Between trips to restaurants, booths, the live music stage and art demonstrations, it can be far too easy to forget to experience the double-decker buses for which the festival was originally named.
The bright red buses are seen periodically around Oxford and the Ole Miss campus all year. Each spring at the festival, however, is their time to shine.
Lines wound up the road from the corner of the Square outside Rooster’s for much of the two-day festival this year. Families with smiling faces ascended the stairs before taking a stroll down Jackson Avenue, through Sorority Row, around the Grove and back through the city to end at the Square where they began. For those lucky enough to catch the buses before drivers turned in Saturday evening, it was an opportunity to see the Oxford community from a new perspective: up high.

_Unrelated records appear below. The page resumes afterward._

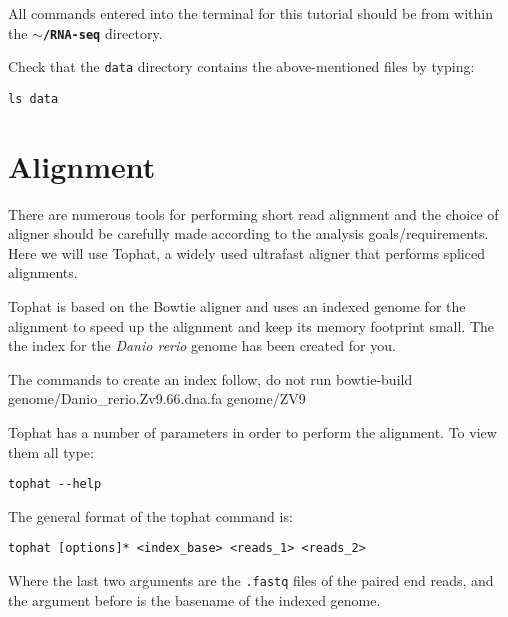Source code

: \begin{warning}
  All commands entered into the terminal for this tutorial should be from within the
  \textbf{\texttt{$\sim$/RNA-seq}} directory.
\end{warning}

\begin{steps}
Check that the \texttt{data} directory contains the above-mentioned files by typing:
\begin{lstlisting}
ls data
\end{lstlisting}
\end{steps}

\section{Alignment}
There are numerous tools for performing short read alignment and the choice of aligner
should be carefully made according to the analysis goals/requirements. Here we will
use Tophat, a widely used ultrafast aligner that performs spliced alignments.

Tophat is based on the Bowtie aligner and uses an indexed genome for the
alignment to speed up the alignment and keep its memory footprint small. 
The the index for the \textit{Danio rerio} genome has been created for you. 

\begin{warning}
The commands to create an index follow, do not run
bowtie-build genome/Danio_rerio.Zv9.66.dna.fa genome/ZV9
\end{warning}

\begin{steps}
Tophat has a number of parameters in order to perform the alignment. To view them all type:
\begin{lstlisting}
tophat --help
\end{lstlisting}
\end{steps}

\begin{information}
The general format of the tophat command is:
\begin{lstlisting}[style=command_syntax]
tophat [options]* <index_base> <reads_1> <reads_2>
\end{lstlisting}

Where the last two arguments are the \texttt{.fastq} files of the paired end
reads, and the argument before is the basename of the indexed genome.
\end{information}

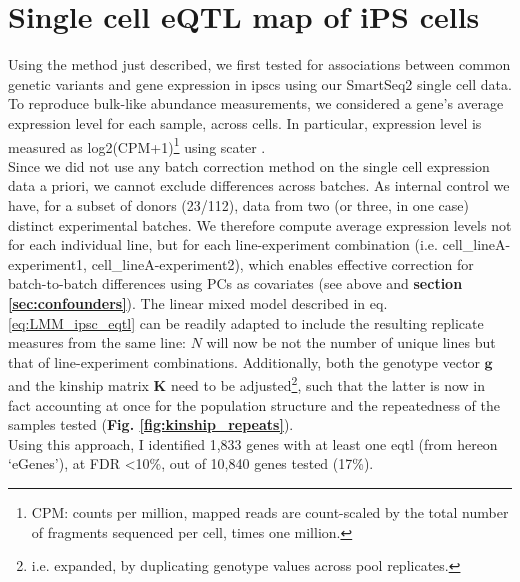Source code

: \section{Single cell eQTL map of iPS cells}
\label{sec:sc_ipsc_eqtl}

Using the method just described, we first tested for associations between common genetic variants and gene expression in \glspl{ipsc} using our SmartSeq2 single cell data.
To reproduce bulk-like abundance measurements, we considered a gene's average expression level for each sample, across cells.
In particular, expression level is measured as log2(CPM+1)\footnote{CPM: counts per million, mapped reads are count-scaled by the total number of fragments sequenced per cell, times one million.} using scater \cite{mccarthy2017scater}.
\\

Since we did not use any batch correction method on the single cell expression data a priori, we cannot exclude differences across batches.
As internal control we have, for a subset of donors (23/112), data from two (or three, in one case) distinct experimental batches.
We therefore compute average expression levels not for each individual line, but for each line-experiment combination (i.e. cell\_lineA-experiment1, cell\_lineA-experiment2), which enables effective correction for batch-to-batch differences using PCs as covariates (see above and \textbf{section \ref{sec:confounders}}).
The linear mixed model described in eq. \eqref{eq:LMM_ipsc_eqtl} can be readily adapted to include the resulting replicate measures from the same line: $N$ will now be not the number of unique lines but that of line-experiment combinations.
Additionally, both the genotype vector $\mathbf{g}$ and the kinship matrix $\mathbf{K}$ need to be adjusted\footnote{i.e. expanded, by duplicating genotype values across pool replicates.}, such that the latter is now in fact accounting at once for the population structure and the repeatedness of the samples tested (\textbf{Fig. \ref{fig:kinship_repeats}}). \\

Using this approach, I identified 1,833 genes with at least one \gls{eqtl} (from hereon `eGenes'), at FDR <10\%, out of 10,840 genes tested (17\%).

Former Oxford mayor John Leslie purchased the double-decker buses from London, England, in 1994. They were featured in the first Double Decker Arts Festival in 1995.
There are two buses, both able to hold 64 passengers: 28 on the bottom and 36 on the top. Each bus is equipped with a driver and security guard, who coordinates the boarding and unloading of the vehicle.
“The people are great!” said Dale Quarles, a bus driver with seven years of experience.
Quarles isn’t just a driver, though. He handles the large festival crowds with his booming voice and calm demeanor. He steps down from his cockpit at the front of the bus for crowd control. He mingles with kids as they take steps down bus stairs, surprising them with a quick game of peek-a-boo through the glass window on the back of the bus.
After almost a decade of picking up passengers on the Oxford Square for the tourism route, Quarles said he hardly ever encounters a challenging fare.
“Every once in a while, you might get a rowdy one, every couple of years,” Quarles said.
The security guard on his bus, Tevin Turner, is a young man working his first Double Decker Arts Festival. Their unique mix of youthful energy and experience brought an interesting variety to the double-decker tours this weekend.
The buses are more than a tribute to the English namesake of the town; they are the symbol of one of Oxford’s biggest artistic celebrations.
The Double Decker Arts Festival brings in thousands upon thousands of visitors, as well as a multitude of vendors and talents.
Oxford is an arts town; theater, visual arts and music all thrive here. Though Oxford supports and promotes art all year long, the festival is a weekend when the city can openly exhibit this intrinsic adoration to any who are willing to attend. The buses are a symbol of Oxford’s commitment to not only the functional but also the beautiful and the symbolic as well.
For those who didn’t get a chance to ride this weekend, the trademark red buses can be rented through the Oxford Tourism Council during the year. However, riding the double deckers at the festival is something every Oxonian should have the chance to experience.